In other words, if a nursery is present, just how many new recruits do different areas of a reef receive from it?

Limited nursery replenishment in coral reefs

schoolmaster (Lutjanus apodus) ©ryanphotographic.com

To answer this question, my colleagues (led by Ivan Nagelkerken) and I examined a dataset that Ivan had collected earlier in many coral reefs of the Caribbean Sea (Aruba, Curaçao, Grand Cayman, and Bermuda). Selecting areas where a single nursery existed, and then measuring the density, biomass, and species composition along the reef at increasing distances from the nursery, we were able to test just how far this ‘replenishment’ effect extended. Our results have just been published in Marine Ecology Progress Series.

While we weren’t surprised by the observation that no-dependence and low-dependence (in terms of nurseries) species had no to little spatial signal in either their densities or biomass, the (highly) nursery-dependent species responded strongly to how far away they were from the nursery itself. In fact, both the density and biomass of these species dropped sharply after about only 4 km from the nursery, meaning that any replenishment effects were next to zero for reefs beyond this 4 km threshold.

Limited nursery replenishment in coral reefs

yellow-tail snapper (Ocyurus chrysurus)

Certainly, some of these nursery-dependent species do make it to reefs farther away, but typically only via sporadic (and risky) adult migration. We also determined that the community structure of reefs closer to nurseries was much different to those farther away as a result of this replenishment gradient.

So what does this mean for conservation? Several management implications arise from our work, including the fact that nurseries areas are extremely important to conserve within a coral-reef network.

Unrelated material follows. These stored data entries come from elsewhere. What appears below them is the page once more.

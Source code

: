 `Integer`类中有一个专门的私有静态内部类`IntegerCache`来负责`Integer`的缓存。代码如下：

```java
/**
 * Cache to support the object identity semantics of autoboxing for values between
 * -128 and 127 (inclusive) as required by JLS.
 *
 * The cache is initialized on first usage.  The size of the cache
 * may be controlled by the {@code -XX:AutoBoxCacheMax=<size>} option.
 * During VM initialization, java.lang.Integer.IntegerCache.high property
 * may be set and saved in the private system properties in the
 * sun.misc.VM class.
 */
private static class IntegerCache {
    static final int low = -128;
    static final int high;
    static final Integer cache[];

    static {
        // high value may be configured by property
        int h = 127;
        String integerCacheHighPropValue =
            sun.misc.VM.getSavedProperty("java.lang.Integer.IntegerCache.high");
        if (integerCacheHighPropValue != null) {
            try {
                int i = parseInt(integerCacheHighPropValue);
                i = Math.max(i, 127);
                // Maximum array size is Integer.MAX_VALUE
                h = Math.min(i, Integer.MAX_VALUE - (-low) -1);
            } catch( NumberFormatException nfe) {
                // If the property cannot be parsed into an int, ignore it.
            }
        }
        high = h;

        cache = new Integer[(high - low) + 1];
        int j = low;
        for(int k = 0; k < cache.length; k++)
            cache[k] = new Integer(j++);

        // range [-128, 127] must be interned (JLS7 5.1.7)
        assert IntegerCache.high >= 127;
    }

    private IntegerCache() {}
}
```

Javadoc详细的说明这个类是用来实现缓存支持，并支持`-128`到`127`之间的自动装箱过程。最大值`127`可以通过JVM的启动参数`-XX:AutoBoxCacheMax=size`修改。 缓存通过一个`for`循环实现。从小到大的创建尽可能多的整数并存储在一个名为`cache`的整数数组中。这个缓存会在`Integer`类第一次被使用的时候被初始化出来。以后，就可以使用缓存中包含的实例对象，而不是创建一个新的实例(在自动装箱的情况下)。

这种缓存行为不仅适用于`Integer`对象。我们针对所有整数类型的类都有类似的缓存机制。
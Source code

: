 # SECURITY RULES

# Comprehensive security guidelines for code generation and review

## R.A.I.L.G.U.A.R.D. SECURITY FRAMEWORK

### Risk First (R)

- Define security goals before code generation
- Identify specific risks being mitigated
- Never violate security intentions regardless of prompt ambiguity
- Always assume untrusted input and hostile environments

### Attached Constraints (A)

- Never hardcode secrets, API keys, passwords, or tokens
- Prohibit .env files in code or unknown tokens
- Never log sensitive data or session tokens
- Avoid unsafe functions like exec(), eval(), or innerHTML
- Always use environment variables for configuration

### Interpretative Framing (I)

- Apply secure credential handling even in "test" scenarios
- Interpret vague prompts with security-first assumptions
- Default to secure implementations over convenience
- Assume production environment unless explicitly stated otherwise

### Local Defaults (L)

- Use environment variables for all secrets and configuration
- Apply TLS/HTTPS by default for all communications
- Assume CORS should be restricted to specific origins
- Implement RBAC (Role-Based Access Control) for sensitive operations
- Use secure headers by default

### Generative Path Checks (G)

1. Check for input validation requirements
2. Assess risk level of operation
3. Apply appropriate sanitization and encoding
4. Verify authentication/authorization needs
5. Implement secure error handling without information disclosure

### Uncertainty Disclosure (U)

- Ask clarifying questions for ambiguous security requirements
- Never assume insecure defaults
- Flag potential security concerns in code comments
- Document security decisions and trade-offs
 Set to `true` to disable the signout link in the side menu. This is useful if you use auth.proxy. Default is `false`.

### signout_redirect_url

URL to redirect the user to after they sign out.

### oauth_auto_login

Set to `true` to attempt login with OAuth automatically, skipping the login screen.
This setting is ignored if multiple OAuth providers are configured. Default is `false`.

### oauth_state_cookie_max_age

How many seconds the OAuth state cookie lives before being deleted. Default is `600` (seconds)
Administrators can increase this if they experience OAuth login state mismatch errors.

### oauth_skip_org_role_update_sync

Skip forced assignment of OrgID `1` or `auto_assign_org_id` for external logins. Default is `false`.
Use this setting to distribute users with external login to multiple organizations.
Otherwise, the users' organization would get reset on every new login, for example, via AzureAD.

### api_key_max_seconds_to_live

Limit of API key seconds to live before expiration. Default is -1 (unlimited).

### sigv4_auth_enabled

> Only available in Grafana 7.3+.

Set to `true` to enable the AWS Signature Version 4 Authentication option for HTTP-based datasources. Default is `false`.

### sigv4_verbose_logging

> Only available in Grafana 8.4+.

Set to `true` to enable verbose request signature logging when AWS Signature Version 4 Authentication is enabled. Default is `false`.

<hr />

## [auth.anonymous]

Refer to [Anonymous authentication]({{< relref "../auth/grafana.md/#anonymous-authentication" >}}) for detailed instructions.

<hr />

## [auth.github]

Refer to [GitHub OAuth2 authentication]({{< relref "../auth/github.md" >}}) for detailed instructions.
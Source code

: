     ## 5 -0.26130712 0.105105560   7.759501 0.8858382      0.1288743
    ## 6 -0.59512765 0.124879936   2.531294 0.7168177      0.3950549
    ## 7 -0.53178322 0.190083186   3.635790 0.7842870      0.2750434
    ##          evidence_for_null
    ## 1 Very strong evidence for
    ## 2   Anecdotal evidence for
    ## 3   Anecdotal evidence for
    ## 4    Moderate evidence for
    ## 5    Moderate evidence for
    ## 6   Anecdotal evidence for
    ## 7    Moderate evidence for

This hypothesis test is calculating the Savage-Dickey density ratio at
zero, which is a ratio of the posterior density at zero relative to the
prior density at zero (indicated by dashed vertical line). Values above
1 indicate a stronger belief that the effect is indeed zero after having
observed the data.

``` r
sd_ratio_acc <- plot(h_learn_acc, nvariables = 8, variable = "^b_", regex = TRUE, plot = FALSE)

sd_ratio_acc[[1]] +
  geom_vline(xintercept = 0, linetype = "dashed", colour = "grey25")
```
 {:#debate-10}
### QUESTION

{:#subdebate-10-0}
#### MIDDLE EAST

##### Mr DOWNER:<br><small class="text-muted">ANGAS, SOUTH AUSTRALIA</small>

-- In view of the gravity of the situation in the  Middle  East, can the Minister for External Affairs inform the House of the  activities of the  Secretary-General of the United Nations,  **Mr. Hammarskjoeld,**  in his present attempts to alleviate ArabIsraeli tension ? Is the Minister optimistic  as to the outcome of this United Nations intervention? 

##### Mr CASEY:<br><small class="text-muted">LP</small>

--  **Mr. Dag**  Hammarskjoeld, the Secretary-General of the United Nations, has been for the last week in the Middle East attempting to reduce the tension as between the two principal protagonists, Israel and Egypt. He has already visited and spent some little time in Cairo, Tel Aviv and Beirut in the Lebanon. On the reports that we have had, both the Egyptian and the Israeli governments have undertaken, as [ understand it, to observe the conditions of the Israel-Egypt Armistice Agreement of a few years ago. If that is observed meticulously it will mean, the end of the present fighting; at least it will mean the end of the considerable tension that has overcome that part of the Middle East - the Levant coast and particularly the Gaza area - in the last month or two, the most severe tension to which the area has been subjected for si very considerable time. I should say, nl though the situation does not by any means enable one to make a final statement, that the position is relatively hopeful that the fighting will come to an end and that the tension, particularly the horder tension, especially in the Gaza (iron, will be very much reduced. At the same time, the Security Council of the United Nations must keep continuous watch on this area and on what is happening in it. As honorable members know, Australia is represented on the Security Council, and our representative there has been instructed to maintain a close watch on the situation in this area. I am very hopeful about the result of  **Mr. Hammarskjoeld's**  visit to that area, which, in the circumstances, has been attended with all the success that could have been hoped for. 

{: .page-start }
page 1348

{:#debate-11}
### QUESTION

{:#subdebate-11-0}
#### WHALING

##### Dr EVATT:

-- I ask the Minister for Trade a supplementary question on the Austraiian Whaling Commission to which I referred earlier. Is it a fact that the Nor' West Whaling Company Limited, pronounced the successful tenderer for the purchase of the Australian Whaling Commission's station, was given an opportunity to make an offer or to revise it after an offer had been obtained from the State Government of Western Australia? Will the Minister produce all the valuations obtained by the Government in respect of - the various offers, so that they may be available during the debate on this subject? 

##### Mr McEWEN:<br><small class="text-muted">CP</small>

If you stuff up the mangroves and seagrass beds, you risk losing a major component of your reef-fish biota as a consequence.

Second, while our results imply that management of reefs adjacent to nurseries might be a little easier because the effects are limited to within ~ 4 km, it also means that targeted over-exploitation of these areas could end up degrading the fish community along the entirety of the reef more quickly than if the pressure was spread around more evenly.

The take-home message is that just because you have a few nurseries doesn’t necessarily imply that the entire reef-fish community will be fine, because their ability to replenish fish populations over long distances is limited.